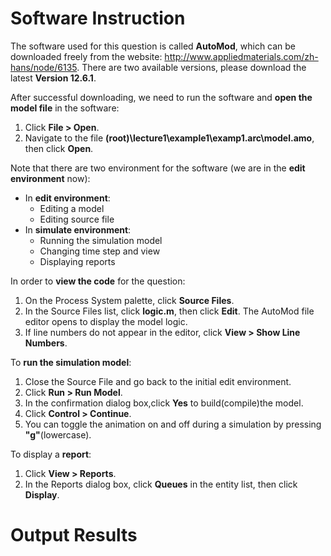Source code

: # Software Instruction

The software used for this question is called **AutoMod**, which can be downloaded freely from the website: http://www.appliedmaterials.com/zh-hans/node/6135. There are two available versions, please download the latest **Version 12.6.1**.

After successful downloading, we need to run the software and **open the model file** in the software:
1. Click **File > Open**.
2. Navigate to the file **(root)\lecture1\example1\examp1.arc\model.amo**, then click **Open**.

Note that there are two environment for the software (we are in the **edit environment** now):
* In **edit environment**:
  * Editing a model
  * Editing source file
* In **simulate environment**:
  * Running the simulation model
  * Changing time step and view
  * Displaying reports
  
In order to **view the code** for the question:
1. On the Process System palette, click **Source Files**.
2. In the Source Files list, click **logic.m**, then click **Edit**. The AutoMod file editor opens to display the model logic.
3. If line numbers do not appear in the editor, click **View > Show Line Numbers**.

To **run the simulation model**:
1. Close the Source File and go back to the initial edit environment.
2. Click **Run > Run Model**.
3. In the confirmation dialog box,click **Yes** to build(compile)the model.
4. Click **Control > Continue**.
5. You can toggle the animation on and off during a simulation by pressing **"g"**(lowercase).

To display a **report**:
1. Click **View > Reports**.
2. In the Reports dialog box, click **Queues** in the entity list, then click **Display**.

# Output Results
-------
**Task instructions:** Go through the listing above and copy each line that contains "dialog".

**Response to the task:**
3. In the confirmation dialog box,click **Yes** to build(compile)the model.
2. In the Reports dialog box, click **Queues** in the entity list, then click **Display**.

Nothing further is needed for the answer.